Required work: Search for the word "description" in the entries. Each line that holds it should be copied.

Stored items:
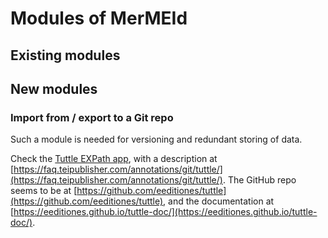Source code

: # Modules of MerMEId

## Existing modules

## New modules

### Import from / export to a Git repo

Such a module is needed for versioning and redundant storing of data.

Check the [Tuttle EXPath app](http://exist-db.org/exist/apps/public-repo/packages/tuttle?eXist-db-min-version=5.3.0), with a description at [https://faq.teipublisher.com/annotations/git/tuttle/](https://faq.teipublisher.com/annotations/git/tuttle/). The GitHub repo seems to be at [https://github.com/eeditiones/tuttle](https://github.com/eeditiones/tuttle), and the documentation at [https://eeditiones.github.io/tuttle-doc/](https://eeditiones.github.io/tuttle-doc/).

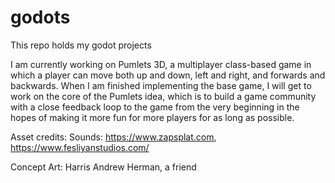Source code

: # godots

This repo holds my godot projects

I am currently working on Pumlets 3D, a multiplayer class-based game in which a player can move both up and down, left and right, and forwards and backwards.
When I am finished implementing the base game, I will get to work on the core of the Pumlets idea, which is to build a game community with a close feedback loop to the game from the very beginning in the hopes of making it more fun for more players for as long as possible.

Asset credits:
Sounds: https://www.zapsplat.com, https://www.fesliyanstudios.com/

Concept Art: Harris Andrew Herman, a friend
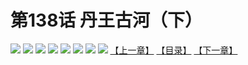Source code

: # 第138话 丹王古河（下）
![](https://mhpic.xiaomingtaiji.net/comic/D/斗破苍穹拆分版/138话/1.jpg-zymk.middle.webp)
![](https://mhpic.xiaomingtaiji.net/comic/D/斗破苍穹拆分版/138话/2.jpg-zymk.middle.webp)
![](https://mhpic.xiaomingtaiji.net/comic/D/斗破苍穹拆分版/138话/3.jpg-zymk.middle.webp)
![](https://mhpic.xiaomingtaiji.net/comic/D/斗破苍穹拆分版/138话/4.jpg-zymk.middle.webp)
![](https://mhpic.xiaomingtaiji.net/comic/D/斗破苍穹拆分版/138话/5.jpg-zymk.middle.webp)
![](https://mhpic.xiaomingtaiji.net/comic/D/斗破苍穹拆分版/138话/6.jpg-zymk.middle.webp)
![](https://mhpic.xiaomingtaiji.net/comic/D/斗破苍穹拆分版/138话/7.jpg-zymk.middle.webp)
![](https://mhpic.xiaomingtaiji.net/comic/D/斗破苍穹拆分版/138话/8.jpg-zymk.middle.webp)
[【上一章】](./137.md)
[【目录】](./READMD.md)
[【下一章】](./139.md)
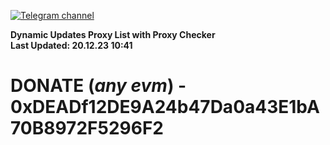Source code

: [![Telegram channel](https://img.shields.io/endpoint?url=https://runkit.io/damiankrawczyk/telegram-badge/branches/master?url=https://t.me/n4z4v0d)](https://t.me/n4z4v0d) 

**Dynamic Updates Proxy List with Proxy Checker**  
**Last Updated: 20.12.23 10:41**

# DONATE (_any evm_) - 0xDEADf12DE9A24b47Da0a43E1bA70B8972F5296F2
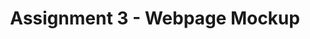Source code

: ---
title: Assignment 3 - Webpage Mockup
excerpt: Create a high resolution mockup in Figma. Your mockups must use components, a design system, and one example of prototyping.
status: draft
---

--

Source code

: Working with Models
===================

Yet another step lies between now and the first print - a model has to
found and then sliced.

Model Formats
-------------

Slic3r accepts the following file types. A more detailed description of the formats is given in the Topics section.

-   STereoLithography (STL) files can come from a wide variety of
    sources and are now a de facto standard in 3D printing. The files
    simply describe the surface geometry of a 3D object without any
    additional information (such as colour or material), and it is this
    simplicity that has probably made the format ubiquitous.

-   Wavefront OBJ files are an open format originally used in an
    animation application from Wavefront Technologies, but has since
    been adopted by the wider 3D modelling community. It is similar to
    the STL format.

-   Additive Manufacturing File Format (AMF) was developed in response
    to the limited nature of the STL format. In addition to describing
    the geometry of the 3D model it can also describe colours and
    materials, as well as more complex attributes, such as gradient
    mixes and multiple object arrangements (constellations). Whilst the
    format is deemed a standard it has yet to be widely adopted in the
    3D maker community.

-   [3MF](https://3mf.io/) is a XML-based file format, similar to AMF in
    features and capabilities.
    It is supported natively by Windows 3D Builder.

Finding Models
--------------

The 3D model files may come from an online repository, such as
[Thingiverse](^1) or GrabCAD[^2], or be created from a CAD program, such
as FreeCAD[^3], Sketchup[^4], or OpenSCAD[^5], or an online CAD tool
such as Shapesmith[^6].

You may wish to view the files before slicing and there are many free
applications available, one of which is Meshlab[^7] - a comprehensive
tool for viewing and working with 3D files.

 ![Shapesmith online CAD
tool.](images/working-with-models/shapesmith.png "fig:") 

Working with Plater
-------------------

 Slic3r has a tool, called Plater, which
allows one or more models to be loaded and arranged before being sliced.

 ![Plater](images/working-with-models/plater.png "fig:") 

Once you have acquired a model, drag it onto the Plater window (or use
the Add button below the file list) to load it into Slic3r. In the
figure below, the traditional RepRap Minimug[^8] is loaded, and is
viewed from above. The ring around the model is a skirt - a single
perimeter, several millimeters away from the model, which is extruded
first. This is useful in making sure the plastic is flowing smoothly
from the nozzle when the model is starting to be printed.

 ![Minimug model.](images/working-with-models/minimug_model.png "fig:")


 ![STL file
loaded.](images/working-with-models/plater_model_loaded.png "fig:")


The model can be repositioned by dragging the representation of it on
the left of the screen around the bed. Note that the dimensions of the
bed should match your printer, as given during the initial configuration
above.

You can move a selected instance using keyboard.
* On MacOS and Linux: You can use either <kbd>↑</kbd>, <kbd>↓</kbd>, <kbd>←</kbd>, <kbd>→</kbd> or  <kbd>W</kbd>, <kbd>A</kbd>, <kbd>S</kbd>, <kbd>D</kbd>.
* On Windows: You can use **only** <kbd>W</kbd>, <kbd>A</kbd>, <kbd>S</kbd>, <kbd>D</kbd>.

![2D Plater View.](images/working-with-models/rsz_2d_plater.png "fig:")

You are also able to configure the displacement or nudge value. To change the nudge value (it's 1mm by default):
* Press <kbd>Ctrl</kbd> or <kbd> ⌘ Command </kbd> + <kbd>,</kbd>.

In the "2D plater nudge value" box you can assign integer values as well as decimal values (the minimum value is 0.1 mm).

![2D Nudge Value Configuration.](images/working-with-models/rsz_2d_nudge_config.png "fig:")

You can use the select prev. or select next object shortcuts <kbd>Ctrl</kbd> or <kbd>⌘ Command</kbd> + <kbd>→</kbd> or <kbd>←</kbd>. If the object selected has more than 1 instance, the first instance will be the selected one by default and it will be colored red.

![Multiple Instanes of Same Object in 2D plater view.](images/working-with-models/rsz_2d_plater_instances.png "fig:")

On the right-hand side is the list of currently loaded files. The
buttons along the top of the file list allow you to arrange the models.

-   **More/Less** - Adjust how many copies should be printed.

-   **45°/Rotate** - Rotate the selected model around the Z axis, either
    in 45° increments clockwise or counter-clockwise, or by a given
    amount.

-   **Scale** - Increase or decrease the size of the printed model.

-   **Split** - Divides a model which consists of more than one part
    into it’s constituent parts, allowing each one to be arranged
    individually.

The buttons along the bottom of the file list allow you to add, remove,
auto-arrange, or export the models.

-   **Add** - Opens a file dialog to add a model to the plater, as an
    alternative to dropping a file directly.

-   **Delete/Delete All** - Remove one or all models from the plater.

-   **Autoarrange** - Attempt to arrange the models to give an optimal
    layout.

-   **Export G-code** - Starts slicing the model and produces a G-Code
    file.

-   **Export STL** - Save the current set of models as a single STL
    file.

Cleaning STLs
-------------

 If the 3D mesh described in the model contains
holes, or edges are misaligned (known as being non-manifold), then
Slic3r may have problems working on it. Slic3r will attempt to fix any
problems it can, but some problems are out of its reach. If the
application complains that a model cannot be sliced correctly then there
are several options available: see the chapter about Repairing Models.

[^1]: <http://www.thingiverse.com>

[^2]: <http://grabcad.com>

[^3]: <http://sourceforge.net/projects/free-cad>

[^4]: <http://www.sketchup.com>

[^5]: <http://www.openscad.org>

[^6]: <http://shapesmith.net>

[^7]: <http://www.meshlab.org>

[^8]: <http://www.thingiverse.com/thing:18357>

---

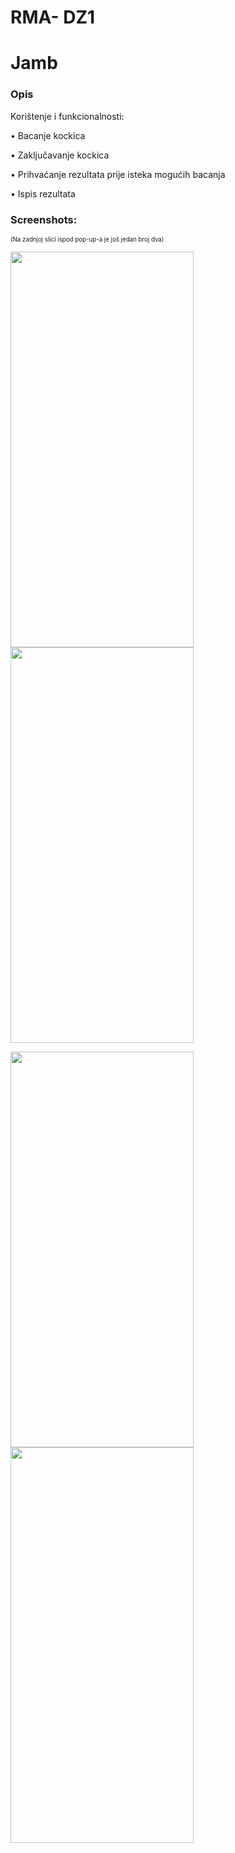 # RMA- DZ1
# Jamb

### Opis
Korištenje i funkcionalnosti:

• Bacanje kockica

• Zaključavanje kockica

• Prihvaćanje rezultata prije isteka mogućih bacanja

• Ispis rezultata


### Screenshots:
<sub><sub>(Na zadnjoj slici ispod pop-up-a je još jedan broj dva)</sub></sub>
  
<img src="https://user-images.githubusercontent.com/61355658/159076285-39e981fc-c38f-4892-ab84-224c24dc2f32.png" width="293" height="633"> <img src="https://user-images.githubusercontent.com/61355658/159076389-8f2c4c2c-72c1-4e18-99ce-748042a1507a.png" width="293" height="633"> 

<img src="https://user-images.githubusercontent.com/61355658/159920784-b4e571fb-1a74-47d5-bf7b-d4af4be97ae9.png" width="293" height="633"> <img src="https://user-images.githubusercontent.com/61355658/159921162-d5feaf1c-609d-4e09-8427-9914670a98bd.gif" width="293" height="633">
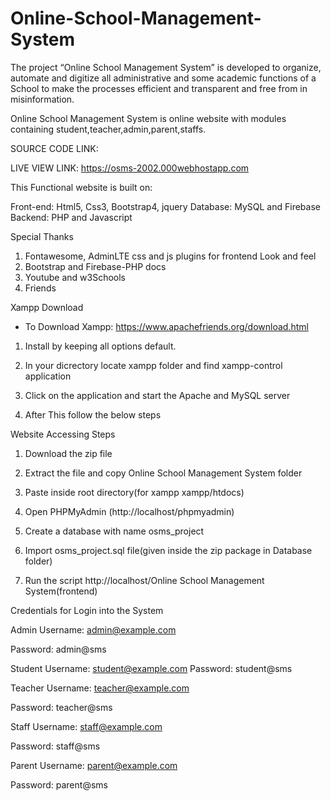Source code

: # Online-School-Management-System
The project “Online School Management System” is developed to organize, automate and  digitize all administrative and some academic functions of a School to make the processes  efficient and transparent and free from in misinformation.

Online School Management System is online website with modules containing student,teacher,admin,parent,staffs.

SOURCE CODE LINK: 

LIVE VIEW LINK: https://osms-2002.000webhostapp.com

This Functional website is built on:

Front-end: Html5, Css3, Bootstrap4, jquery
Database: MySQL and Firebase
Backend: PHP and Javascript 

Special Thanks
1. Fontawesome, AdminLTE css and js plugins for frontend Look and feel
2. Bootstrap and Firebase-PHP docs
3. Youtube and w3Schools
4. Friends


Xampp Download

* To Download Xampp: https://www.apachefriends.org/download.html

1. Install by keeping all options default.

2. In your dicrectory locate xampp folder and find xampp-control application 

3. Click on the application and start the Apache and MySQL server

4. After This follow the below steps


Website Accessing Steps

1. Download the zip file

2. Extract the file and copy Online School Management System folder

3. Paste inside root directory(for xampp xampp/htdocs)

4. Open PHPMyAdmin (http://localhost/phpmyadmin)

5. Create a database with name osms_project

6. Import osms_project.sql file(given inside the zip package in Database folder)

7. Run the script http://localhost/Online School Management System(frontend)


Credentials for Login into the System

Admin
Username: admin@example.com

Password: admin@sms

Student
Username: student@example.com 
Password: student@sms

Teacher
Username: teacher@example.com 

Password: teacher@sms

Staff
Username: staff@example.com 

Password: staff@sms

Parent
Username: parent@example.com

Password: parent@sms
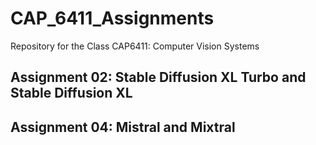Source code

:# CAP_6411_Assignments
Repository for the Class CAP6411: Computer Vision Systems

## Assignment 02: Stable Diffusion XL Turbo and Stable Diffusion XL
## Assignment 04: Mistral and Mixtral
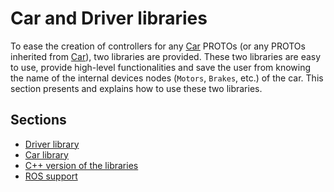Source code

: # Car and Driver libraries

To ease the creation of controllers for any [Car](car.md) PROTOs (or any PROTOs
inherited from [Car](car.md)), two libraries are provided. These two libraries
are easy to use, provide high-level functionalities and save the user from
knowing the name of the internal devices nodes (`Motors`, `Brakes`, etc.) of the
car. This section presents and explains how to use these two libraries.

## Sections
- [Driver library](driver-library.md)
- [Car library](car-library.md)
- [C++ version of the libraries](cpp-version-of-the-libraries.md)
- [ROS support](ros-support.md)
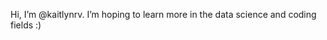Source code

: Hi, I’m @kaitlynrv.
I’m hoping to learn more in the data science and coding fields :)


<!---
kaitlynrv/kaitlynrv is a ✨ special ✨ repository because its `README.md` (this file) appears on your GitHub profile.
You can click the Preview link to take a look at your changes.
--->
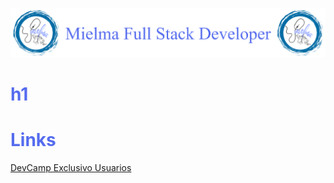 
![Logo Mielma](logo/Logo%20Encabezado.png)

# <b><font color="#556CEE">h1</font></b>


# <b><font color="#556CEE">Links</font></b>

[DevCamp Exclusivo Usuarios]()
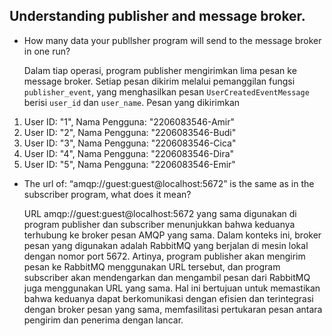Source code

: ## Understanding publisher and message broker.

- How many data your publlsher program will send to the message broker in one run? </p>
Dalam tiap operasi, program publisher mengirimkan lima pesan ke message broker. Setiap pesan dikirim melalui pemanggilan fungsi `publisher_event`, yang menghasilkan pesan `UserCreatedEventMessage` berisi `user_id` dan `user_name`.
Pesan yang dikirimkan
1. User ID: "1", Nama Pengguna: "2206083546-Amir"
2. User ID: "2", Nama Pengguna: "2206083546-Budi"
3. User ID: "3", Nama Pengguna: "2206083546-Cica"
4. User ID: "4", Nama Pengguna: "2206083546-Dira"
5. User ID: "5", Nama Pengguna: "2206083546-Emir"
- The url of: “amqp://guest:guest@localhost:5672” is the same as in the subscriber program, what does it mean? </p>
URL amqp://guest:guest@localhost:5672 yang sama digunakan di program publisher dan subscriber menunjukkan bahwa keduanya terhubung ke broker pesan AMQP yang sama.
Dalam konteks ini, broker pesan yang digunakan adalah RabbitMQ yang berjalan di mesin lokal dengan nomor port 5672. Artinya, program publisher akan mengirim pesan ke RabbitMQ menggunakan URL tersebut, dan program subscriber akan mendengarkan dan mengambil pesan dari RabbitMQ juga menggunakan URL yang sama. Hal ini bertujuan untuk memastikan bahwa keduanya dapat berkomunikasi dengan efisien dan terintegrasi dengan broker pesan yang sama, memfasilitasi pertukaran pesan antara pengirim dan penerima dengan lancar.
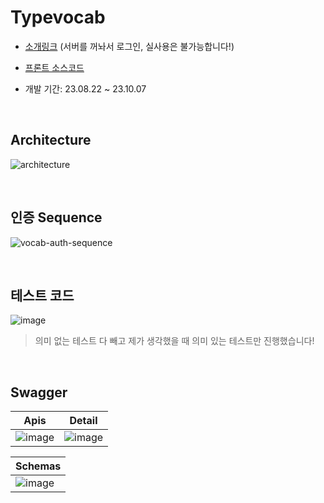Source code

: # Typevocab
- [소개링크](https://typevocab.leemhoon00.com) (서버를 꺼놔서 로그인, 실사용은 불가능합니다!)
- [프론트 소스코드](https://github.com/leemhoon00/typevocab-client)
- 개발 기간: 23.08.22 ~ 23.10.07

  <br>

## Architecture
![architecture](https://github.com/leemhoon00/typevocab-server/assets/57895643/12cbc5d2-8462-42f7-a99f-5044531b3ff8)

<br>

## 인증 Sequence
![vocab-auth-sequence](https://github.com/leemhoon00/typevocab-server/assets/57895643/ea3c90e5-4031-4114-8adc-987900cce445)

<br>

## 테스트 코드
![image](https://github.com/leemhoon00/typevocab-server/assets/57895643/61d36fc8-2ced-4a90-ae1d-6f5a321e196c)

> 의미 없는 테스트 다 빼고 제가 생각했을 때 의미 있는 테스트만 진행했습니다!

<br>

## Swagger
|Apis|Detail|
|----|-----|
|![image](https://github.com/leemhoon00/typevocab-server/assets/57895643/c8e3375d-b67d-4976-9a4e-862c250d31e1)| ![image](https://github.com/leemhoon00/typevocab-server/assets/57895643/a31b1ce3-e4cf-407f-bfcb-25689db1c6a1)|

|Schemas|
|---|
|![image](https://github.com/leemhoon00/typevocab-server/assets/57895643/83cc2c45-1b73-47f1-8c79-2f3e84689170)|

Task solution:
Check the [Tuttle EXPath app](http://exist-db.org/exist/apps/public-repo/packages/tuttle?eXist-db-min-version=5.3.0), with a description at [https://faq.teipublisher.com/annotations/git/tuttle/](https://faq.teipublisher.com/annotations/git/tuttle/). The GitHub repo seems to be at [https://github.com/eeditiones/tuttle](https://github.com/eeditiones/tuttle), and the documentation at [https://eeditiones.github.io/tuttle-doc/](https://eeditiones.github.io/tuttle-doc/).
Slic3r accepts the following file types. A more detailed description of the formats is given in the Topics section.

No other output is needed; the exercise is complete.